▶ **Work required**
Tally the lines below that contain the word "sich". Only the total should be given.

▶ **Dataset entries**

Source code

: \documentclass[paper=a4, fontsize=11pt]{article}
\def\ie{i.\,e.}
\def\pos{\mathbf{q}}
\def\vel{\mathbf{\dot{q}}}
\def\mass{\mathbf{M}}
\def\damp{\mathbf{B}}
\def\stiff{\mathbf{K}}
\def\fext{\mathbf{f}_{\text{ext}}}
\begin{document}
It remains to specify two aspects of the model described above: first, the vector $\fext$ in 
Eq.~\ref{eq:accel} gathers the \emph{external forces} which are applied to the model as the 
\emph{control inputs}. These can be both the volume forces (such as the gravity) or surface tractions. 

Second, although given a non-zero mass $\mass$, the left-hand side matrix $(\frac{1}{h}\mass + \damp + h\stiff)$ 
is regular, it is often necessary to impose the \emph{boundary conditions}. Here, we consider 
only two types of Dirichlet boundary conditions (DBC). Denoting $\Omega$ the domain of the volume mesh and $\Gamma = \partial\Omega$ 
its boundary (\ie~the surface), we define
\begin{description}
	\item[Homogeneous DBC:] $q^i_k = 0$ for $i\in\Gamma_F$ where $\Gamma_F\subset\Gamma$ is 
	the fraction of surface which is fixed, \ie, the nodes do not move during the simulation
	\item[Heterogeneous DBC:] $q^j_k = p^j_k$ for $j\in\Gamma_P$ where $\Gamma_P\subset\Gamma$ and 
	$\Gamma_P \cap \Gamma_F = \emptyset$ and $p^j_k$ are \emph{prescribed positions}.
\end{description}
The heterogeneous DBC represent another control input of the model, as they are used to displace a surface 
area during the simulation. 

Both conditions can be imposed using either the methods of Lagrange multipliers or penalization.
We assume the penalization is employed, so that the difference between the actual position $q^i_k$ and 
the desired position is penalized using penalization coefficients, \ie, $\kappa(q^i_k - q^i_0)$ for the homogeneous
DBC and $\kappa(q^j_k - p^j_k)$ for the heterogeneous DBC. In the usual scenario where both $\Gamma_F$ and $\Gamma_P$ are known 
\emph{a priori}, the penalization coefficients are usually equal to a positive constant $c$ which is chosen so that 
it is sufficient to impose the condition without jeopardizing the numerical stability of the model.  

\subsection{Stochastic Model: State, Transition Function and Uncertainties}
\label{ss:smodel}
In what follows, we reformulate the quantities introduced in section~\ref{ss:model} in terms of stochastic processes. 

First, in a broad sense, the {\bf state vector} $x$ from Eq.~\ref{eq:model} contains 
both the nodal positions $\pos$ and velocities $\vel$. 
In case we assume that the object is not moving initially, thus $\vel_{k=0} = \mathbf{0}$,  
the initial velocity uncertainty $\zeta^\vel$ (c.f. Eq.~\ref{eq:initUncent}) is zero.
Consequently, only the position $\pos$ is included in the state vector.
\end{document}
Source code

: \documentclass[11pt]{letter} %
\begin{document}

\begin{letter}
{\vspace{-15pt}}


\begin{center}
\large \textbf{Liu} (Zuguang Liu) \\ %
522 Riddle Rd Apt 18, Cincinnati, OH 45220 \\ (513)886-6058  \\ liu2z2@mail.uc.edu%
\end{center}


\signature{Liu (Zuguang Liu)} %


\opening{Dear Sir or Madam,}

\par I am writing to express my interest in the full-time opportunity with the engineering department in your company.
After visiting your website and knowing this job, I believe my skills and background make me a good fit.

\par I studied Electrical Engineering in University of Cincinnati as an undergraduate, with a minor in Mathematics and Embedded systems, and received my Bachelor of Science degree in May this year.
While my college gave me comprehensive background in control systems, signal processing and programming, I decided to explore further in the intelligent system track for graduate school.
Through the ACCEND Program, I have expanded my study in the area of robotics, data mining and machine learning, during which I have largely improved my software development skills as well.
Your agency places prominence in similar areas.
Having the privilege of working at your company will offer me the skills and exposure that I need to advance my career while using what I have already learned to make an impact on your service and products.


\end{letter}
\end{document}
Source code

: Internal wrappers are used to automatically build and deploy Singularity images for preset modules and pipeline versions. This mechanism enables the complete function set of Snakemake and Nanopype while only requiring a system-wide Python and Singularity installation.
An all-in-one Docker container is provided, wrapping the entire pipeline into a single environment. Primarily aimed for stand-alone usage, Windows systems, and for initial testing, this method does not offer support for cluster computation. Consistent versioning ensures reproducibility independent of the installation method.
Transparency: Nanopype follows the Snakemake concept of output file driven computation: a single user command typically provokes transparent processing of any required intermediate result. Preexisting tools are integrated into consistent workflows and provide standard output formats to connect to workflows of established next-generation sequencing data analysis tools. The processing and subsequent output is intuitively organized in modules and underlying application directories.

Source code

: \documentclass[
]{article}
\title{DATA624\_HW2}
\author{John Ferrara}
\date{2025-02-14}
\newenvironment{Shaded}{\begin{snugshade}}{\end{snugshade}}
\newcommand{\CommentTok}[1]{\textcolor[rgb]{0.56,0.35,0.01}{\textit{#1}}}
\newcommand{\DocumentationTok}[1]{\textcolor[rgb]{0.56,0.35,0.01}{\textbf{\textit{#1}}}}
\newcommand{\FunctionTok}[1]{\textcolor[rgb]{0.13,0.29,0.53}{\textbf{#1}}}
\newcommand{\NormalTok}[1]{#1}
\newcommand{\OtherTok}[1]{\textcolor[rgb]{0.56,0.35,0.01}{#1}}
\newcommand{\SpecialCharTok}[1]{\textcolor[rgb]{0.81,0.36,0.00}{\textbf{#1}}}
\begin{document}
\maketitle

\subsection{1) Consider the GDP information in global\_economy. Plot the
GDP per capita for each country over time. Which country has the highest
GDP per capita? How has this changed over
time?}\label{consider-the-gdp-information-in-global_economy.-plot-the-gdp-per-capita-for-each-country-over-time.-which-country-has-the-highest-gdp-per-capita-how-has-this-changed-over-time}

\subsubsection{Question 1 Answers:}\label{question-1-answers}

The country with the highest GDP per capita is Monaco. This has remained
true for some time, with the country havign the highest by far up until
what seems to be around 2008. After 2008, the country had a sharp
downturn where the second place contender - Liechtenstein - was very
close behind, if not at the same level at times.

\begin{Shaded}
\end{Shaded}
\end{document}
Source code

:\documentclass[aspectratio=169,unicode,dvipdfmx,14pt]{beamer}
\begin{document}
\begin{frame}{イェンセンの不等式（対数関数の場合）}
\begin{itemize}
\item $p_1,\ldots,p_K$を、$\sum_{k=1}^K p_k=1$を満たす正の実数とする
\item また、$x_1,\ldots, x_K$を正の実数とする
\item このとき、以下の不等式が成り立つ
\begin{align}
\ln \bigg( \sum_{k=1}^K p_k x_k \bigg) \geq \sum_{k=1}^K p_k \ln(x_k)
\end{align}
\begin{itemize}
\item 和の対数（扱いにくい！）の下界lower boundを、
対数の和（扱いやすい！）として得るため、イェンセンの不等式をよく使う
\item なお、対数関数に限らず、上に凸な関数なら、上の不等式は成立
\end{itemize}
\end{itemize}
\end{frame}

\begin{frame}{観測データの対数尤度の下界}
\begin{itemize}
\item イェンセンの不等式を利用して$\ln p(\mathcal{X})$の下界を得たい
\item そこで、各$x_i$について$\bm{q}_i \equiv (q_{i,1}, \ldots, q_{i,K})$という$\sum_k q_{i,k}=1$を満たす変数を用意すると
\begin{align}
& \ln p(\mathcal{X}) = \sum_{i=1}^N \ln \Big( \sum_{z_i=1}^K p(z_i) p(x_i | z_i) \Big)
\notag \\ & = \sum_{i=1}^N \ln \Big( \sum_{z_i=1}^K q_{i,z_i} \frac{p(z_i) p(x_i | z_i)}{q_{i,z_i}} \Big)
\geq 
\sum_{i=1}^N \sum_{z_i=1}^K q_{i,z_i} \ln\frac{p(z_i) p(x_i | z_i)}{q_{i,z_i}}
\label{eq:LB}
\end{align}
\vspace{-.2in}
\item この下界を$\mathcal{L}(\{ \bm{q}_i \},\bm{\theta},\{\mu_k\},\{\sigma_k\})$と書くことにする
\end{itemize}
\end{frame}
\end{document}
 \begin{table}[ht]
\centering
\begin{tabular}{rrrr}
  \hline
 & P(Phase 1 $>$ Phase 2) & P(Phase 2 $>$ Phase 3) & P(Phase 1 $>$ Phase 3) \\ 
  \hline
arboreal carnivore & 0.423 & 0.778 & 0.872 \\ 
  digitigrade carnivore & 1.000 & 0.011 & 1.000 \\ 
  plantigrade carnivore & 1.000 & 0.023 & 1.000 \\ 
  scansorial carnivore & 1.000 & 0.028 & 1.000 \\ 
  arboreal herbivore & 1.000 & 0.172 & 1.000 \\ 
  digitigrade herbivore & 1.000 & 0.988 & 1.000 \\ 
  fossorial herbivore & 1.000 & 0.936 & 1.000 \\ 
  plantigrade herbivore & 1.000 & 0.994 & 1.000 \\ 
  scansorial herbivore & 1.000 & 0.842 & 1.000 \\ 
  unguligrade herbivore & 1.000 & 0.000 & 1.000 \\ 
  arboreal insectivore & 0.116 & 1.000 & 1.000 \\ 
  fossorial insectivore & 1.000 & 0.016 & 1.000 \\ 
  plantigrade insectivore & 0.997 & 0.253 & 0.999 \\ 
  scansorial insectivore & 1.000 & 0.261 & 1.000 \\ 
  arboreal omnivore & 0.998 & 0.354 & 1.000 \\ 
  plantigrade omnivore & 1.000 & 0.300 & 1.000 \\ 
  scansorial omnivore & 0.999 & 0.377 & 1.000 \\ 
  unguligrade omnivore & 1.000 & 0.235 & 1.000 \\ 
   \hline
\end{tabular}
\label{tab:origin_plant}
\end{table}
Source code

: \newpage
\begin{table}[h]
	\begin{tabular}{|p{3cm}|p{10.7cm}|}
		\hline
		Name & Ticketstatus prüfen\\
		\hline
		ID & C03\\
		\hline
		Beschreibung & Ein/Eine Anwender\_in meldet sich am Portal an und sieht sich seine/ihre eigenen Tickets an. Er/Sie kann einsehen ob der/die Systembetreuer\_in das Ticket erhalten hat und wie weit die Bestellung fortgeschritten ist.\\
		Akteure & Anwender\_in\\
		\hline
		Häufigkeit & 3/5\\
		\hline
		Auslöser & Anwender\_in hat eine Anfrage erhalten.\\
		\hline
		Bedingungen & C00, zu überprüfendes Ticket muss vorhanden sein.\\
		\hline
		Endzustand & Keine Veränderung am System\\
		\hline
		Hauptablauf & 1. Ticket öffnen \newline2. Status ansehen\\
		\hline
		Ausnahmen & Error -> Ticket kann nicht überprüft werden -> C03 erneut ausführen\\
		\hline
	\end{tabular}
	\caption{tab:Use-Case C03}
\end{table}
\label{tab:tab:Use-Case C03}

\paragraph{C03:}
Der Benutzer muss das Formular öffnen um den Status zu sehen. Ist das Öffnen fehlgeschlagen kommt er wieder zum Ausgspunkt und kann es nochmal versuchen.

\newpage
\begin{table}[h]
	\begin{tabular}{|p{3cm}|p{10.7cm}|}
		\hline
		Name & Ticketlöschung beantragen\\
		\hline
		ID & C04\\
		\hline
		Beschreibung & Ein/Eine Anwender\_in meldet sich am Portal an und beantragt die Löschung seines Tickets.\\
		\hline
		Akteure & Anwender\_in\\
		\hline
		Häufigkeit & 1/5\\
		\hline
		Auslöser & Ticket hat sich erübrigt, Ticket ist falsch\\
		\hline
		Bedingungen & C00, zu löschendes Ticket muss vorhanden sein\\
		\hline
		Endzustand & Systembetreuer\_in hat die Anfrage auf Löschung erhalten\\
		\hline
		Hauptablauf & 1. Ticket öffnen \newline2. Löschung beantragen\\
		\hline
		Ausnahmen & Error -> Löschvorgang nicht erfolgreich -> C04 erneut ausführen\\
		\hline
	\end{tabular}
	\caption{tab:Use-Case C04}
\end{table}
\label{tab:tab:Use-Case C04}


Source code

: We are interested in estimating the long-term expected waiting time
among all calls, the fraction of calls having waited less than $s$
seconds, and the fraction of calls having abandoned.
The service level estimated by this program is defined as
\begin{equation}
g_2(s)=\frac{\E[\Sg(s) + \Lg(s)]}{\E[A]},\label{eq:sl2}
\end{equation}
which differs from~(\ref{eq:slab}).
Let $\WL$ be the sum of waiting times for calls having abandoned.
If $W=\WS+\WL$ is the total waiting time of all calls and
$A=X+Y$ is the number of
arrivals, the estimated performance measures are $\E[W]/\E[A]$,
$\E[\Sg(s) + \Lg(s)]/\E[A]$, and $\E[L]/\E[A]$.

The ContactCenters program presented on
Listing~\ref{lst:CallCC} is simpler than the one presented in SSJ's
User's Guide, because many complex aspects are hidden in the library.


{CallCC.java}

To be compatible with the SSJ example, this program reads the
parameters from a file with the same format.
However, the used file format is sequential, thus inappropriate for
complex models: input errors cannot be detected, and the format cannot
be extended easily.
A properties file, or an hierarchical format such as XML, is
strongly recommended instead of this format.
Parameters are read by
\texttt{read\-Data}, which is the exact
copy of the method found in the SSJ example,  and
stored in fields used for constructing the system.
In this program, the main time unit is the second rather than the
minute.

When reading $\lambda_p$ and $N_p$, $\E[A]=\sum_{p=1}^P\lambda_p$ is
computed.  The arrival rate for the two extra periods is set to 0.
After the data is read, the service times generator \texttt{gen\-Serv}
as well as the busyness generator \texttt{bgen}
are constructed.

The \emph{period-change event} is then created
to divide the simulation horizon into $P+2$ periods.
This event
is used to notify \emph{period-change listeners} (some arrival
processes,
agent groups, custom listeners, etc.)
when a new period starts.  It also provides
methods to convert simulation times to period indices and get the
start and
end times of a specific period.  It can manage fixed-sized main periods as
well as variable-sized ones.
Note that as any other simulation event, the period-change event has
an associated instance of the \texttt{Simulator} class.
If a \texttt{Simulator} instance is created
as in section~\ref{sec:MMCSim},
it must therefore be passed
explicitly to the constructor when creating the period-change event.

▶ **Answer to the problem**
3